Since digital technologies have allowed the field to be reachable from afar, collecting data online is thence no different from other forms of social research in that there is ‘no such thing as total immersion’ (Massey, 2003: 75); researchers have their own implicit biases and subjectively overlook things while in the field, even if unintentionally. Yet in many ways, conducting research online actually made me reflect more on my role as a researcher, and specifically, how my participants ‘saw’ me (virtually in this case) as someone intervening ‘at the social level’ (Fujii, 2016: 1150). This is because my access to my digital ‘site’ was determined by my participants, and consequently, much more weighed on my recruitment strategies and ensuring that my interlocutors attended our meetings. Although prior literature indicates that access and rapport can be difficult to establish online (Jowett et al., 2011), the development of more symmetrical ‘working relationships’ (Fujii, 2018), rather than merely rapport, proved particularly important for both accessing and uncovering the inner workings and dynamics of the places I study while at a distance. In order to build trusting working relationships with potential participants and establish researcher credibility, I efforted to show I respected their communities and them as individuals who were knowledgeable about my research topic and not merely a means to an end (i.e. as interviewees contributing to my project) (Fujii, 2018).
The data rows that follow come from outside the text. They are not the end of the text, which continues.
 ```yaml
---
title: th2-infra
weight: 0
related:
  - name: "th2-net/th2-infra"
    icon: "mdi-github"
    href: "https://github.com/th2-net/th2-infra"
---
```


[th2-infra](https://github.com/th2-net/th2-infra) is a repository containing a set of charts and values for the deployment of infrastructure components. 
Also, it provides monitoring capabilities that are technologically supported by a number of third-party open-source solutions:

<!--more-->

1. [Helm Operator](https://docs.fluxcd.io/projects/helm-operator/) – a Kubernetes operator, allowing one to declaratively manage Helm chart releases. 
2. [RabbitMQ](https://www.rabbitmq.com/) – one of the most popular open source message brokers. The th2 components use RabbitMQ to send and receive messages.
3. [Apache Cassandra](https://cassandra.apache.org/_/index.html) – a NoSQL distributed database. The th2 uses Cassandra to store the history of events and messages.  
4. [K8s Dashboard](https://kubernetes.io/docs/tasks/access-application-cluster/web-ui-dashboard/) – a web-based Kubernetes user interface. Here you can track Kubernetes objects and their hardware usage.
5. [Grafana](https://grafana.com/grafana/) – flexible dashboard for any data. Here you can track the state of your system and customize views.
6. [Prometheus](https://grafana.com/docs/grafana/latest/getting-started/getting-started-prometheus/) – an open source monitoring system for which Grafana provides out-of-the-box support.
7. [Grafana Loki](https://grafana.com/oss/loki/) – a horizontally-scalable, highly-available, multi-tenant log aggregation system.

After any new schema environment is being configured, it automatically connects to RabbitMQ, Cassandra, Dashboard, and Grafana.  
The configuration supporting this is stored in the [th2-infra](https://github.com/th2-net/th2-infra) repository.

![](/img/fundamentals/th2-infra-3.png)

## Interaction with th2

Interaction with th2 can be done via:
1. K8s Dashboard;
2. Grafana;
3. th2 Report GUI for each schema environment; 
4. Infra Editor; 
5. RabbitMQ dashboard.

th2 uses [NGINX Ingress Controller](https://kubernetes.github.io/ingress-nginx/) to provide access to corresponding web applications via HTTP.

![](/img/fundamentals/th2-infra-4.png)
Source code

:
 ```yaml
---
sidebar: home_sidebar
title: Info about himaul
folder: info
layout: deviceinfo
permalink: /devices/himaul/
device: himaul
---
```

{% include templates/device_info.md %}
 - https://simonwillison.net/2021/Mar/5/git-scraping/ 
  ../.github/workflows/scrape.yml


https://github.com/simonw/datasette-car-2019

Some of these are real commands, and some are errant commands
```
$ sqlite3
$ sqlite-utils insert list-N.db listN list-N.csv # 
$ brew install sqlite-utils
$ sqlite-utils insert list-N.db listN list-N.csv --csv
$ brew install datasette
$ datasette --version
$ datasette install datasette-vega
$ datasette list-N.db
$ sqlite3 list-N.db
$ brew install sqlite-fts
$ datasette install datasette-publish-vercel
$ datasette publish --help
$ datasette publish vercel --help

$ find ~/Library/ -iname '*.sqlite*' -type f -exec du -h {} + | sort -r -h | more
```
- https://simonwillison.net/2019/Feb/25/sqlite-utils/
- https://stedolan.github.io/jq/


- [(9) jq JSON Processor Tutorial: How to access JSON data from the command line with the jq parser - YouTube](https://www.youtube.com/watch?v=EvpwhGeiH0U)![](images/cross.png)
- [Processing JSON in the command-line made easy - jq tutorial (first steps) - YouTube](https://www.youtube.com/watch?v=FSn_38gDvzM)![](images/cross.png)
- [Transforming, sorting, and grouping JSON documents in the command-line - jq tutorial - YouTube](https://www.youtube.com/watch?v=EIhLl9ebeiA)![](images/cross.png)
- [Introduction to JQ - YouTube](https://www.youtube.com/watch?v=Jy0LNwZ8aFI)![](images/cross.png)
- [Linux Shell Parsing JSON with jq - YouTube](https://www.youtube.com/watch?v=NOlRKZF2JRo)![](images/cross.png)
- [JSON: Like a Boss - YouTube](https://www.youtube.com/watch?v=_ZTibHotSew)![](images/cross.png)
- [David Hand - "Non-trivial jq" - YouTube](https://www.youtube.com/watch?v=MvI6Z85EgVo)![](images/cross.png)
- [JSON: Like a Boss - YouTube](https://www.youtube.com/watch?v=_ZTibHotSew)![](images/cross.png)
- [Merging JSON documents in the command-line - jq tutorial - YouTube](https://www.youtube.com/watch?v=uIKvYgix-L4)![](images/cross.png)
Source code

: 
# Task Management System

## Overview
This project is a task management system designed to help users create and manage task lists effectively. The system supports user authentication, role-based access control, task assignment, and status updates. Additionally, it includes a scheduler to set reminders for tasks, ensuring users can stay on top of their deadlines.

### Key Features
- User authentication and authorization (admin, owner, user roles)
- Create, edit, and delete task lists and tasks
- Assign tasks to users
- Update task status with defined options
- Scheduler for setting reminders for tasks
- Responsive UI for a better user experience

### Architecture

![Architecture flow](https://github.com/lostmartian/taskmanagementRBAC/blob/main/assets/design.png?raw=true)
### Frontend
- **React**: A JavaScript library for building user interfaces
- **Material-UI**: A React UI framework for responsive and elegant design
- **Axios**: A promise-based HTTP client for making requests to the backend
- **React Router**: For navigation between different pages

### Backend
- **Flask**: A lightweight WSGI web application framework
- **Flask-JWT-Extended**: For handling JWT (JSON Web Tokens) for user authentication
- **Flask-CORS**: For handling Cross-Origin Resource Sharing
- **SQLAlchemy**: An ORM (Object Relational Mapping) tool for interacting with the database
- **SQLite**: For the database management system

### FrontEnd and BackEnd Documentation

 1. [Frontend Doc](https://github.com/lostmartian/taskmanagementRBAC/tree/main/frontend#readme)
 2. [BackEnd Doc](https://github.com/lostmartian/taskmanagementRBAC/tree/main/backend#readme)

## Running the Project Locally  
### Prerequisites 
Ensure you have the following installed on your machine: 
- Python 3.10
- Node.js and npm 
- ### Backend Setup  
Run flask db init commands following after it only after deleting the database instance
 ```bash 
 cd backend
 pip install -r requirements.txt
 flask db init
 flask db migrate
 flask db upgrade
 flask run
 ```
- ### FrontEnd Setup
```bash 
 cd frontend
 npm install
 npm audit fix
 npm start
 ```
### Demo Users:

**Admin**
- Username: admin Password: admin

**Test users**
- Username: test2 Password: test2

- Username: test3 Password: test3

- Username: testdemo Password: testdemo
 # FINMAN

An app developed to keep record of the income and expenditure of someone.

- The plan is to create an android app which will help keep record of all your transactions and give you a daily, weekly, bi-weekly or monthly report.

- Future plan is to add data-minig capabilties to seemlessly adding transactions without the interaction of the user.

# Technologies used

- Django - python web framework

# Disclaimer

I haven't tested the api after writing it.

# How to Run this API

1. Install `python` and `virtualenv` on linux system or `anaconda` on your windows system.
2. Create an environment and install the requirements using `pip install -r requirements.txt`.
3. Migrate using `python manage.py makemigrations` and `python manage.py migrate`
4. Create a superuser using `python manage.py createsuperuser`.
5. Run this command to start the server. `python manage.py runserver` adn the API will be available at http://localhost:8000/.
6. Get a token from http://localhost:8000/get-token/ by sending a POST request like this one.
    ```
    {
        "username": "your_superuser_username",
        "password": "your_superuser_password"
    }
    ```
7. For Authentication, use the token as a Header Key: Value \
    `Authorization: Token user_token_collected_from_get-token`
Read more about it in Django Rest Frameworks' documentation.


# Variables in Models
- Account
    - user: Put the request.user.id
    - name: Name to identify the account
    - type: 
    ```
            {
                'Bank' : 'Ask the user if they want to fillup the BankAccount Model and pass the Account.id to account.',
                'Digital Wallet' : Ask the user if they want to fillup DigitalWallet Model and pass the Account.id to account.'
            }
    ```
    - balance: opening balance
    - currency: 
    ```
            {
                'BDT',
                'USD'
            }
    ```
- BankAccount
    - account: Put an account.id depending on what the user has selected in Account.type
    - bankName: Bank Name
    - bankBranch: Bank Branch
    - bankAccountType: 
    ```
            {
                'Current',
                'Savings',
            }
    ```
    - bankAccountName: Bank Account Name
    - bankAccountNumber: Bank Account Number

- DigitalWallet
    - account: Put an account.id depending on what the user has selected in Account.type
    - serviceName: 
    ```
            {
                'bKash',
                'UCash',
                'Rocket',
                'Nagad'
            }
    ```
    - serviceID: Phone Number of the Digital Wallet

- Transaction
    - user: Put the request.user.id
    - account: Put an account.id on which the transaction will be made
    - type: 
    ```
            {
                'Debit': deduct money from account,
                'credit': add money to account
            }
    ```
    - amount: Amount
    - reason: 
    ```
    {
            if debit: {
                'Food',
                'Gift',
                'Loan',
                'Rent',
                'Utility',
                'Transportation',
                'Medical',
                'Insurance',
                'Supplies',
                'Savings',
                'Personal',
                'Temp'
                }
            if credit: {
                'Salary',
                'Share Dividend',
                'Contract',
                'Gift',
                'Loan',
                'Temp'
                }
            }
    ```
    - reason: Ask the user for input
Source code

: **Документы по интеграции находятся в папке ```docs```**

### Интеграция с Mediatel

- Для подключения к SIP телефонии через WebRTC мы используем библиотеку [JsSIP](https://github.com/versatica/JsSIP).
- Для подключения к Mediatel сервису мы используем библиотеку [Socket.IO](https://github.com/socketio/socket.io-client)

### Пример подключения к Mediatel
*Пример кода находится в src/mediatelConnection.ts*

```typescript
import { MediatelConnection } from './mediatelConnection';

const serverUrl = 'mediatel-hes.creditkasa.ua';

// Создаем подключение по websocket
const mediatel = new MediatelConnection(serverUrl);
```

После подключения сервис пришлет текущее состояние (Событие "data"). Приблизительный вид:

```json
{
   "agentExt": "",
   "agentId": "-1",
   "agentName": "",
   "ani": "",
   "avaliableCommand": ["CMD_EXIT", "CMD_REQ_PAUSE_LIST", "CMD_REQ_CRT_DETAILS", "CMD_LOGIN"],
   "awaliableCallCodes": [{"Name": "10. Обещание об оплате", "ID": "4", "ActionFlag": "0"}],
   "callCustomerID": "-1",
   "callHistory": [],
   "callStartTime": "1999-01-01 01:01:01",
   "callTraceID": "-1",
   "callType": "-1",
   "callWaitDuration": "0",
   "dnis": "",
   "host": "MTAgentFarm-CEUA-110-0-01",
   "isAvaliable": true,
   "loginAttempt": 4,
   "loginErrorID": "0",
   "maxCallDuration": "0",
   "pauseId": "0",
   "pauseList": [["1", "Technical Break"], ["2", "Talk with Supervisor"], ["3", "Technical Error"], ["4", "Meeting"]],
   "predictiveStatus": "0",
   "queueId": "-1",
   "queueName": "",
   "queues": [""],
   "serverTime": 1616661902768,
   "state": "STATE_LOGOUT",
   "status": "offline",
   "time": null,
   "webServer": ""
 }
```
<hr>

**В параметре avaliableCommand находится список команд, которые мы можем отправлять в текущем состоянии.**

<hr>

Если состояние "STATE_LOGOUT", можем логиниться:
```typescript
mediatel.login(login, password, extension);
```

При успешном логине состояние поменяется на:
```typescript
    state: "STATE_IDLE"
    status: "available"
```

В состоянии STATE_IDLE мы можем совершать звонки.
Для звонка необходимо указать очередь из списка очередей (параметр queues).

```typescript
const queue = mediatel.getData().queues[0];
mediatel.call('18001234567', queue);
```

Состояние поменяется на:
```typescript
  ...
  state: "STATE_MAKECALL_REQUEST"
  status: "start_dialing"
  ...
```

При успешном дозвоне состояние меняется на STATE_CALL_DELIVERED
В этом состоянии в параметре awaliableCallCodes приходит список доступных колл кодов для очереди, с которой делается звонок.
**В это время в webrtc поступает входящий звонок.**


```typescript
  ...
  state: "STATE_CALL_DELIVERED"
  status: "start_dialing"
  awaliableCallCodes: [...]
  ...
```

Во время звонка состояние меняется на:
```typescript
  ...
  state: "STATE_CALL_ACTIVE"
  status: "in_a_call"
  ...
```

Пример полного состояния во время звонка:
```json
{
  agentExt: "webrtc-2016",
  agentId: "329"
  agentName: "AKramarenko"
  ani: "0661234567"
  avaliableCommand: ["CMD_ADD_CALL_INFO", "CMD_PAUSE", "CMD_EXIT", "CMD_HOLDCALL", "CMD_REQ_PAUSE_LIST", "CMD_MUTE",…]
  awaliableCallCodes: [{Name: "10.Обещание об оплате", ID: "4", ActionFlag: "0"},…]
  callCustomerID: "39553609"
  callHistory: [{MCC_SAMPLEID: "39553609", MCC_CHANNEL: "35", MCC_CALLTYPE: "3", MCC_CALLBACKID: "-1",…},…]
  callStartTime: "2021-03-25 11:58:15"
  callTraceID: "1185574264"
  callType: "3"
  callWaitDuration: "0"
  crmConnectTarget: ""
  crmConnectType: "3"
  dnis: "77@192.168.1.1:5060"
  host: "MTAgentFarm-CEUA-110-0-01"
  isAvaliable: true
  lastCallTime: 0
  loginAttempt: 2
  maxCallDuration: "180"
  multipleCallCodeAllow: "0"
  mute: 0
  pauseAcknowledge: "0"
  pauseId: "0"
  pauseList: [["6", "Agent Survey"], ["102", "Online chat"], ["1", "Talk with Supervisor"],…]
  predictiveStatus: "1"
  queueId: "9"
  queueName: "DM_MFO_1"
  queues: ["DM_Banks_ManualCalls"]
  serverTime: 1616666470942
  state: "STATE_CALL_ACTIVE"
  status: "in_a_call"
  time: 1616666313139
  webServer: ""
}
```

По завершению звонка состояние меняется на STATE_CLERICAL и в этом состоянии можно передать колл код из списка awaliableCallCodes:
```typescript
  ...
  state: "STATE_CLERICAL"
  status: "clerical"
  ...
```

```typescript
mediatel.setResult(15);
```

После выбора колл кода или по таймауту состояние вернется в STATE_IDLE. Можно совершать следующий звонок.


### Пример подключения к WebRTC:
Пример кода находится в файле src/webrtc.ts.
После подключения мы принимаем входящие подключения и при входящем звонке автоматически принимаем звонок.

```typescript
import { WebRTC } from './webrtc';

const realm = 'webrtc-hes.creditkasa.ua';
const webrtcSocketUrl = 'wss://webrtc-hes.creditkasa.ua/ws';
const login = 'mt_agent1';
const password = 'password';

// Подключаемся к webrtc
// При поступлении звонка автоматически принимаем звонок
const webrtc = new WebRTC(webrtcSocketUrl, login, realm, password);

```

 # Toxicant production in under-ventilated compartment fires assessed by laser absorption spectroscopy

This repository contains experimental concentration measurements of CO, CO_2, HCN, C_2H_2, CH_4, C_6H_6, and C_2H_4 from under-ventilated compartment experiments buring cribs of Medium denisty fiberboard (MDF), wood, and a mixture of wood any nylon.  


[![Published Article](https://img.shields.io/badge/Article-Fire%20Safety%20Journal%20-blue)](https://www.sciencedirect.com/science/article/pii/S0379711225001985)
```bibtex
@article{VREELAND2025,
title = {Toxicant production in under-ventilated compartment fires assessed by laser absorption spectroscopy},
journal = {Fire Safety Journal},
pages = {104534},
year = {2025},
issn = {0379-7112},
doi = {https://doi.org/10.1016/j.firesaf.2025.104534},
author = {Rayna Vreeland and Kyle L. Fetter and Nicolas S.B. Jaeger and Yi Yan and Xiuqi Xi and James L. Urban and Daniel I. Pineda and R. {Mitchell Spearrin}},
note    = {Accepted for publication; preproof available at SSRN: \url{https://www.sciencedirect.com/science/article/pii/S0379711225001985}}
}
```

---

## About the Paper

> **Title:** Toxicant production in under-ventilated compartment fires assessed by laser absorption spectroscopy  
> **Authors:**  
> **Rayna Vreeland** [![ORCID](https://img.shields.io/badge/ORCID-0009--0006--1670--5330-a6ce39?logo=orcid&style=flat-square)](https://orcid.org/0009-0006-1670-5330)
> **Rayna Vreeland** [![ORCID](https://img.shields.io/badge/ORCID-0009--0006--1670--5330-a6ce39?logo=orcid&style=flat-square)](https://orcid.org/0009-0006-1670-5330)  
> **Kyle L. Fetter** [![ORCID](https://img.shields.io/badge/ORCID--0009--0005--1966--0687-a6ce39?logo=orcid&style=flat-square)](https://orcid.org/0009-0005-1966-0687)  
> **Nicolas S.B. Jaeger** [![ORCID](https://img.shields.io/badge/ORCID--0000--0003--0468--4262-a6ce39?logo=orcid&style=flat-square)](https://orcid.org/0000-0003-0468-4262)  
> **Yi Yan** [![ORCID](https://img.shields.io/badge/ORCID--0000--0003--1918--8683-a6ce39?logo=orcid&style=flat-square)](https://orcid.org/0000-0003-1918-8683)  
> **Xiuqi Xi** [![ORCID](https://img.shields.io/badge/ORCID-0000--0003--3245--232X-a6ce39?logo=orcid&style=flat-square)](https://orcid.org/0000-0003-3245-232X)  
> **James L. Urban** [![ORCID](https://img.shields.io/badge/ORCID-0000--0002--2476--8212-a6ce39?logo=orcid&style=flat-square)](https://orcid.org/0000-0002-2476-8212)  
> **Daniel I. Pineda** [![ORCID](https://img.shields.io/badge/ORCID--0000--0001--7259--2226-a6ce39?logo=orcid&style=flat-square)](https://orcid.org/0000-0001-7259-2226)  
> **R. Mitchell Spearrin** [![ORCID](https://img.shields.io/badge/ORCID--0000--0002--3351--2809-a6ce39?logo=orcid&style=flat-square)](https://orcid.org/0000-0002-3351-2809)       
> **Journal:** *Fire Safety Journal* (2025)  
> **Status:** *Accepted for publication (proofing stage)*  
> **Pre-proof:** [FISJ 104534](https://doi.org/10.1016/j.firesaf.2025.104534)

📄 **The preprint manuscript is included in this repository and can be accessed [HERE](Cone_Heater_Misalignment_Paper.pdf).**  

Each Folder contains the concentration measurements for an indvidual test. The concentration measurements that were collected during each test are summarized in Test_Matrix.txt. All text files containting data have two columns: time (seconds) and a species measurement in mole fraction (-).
Because my participants were easily able to investigate my personal life through social media platforms, how I presented myself on social media, including following Ukrainian pages and local groups on Facebook, was important in revealing my involvement in, and respect for, their country and communities (Bluteau, 2019; De Seta, 2020).8 As ‘being there’ is still very much possible through the spatial experience of the Internet (De Seta, 2015), fieldwork thus cannot simply be understood as an approach to research based on ‘personal interaction with research [participants] in their own settings’ (Wood, 2007: 123); it must also involve engagement with the spatio-temporal events and relationships occurring in both the digital and nondigital realms (Ahlin and Li, 2019; Massey, 2005).

But while mediated methods can prove useful and sometimes even reveal more details about our research sites and participants, it must be recognized that online and in-person methods do generate different types of data, and therefore, digital approaches are not necessarily appropriate for every project or type of research. One of the most obvious challenges to data collection when conducting online fieldwork is that participants require stable and regular Internet access, in addition to technological competence and platform familiarity (Deakin and Wakefield, 2014; Lobe et al., 2020). O’Connor and Madge (2017) further purport that mediated methods can be complicated to set up as they require both the researcher and their interlocutors to have the same type of appropriate software. Although this was not a major issue for my research in Ukraine, as the country is quite developed in terms of their Information Technologies sector, the ‘digital divide’ must be taken into consideration when using online approaches. Beyond the generalizing notion of ‘digital natives’ being more familiar with social media platforms, some online communication norms may also impact data collection, such as needing to have someone’s phone number to use WhatsApp and Viber, or being ‘friends’ or ‘followers’ on platforms like Facebook and Twitter. Platform design features may additionally prove problematic when accessing the ‘field,’ such as the time constraints imposed by Zoom on free subscriptions. In this way, much more preparatory work is required by researchers to find new ways to recruit, and engage with, participants in order to avoid selection biases and impacting the quality of the data. Researchers who have not yet gone to the field may also face considerable challenges in terms of access due to unfamiliarity with the local environment.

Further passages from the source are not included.